Requirement
Output exactly the lines that run from the top of the entries to the line holding "## Key coding examples", including both of those lines.

Records drawn from a dataset
= = = = =
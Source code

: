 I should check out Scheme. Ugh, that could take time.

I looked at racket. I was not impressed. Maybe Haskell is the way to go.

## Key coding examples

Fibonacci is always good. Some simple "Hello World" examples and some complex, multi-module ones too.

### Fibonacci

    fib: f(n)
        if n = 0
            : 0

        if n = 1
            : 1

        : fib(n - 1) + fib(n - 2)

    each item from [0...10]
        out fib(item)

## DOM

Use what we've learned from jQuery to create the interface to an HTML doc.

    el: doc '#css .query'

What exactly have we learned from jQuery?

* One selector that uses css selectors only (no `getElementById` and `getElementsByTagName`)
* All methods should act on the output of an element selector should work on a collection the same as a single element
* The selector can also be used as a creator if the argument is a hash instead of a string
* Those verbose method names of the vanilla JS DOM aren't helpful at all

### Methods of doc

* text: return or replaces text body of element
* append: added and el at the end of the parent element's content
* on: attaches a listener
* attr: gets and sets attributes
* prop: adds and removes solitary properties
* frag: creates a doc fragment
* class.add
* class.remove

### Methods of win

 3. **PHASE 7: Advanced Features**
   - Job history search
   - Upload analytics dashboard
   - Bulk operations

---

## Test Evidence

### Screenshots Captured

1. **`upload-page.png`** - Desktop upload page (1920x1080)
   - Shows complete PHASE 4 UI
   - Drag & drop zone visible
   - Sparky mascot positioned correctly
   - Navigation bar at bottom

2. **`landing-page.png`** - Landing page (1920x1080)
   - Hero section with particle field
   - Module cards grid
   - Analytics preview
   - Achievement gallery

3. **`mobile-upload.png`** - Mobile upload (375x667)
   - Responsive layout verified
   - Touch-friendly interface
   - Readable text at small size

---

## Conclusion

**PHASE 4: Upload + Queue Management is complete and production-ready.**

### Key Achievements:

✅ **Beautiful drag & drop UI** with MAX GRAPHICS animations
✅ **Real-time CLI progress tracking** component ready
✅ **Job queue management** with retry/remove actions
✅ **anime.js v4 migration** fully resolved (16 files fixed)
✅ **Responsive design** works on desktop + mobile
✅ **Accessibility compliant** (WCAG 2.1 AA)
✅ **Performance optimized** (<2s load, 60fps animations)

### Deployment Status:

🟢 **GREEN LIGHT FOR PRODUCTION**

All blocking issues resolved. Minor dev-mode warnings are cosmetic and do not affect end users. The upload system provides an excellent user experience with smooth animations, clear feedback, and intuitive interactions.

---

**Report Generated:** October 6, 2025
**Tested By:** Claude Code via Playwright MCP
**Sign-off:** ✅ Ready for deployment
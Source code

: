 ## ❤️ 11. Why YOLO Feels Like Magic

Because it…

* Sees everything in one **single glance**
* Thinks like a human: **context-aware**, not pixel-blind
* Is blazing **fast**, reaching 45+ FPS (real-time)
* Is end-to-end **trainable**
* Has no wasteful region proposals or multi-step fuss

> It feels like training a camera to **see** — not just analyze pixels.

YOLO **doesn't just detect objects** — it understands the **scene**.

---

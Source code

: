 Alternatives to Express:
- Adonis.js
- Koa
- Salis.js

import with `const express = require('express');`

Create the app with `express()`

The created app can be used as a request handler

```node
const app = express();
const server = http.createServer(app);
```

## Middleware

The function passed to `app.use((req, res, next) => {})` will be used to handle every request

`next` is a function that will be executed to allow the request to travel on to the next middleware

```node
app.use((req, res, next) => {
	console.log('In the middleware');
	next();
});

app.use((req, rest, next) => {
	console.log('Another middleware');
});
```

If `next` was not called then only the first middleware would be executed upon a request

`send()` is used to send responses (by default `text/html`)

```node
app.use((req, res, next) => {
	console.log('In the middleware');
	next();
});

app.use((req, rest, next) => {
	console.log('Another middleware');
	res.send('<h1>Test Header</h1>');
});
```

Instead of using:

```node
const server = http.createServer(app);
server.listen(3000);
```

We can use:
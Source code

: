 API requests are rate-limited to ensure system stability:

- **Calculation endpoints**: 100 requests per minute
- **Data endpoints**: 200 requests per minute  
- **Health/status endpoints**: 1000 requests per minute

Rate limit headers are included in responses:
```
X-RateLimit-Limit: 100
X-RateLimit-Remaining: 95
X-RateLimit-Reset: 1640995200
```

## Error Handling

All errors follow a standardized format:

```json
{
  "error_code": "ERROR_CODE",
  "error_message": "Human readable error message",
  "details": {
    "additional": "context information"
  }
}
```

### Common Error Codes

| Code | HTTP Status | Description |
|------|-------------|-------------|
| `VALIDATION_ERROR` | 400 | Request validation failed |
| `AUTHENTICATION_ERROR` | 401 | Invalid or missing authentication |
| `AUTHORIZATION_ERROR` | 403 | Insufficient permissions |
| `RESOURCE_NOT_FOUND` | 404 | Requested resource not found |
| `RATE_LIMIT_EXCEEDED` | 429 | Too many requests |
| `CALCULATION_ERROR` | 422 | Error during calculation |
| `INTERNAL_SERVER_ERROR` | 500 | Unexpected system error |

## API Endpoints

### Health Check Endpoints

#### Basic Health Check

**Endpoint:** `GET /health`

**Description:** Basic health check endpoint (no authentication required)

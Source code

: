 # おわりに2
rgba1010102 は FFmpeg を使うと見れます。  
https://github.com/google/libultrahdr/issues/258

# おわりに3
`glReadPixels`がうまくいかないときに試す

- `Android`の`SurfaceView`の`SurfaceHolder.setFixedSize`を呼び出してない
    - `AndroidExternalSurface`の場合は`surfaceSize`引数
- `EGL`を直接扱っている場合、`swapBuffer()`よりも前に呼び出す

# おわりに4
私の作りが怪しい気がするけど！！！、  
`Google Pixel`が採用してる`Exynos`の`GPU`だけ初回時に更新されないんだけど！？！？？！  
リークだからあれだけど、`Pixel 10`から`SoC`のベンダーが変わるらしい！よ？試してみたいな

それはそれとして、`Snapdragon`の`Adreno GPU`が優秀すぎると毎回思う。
= = = = =
Task result
Source code

: I should check out Scheme. Ugh, that could take time.

I looked at racket. I was not impressed. Maybe Haskell is the way to go.

## Key coding examples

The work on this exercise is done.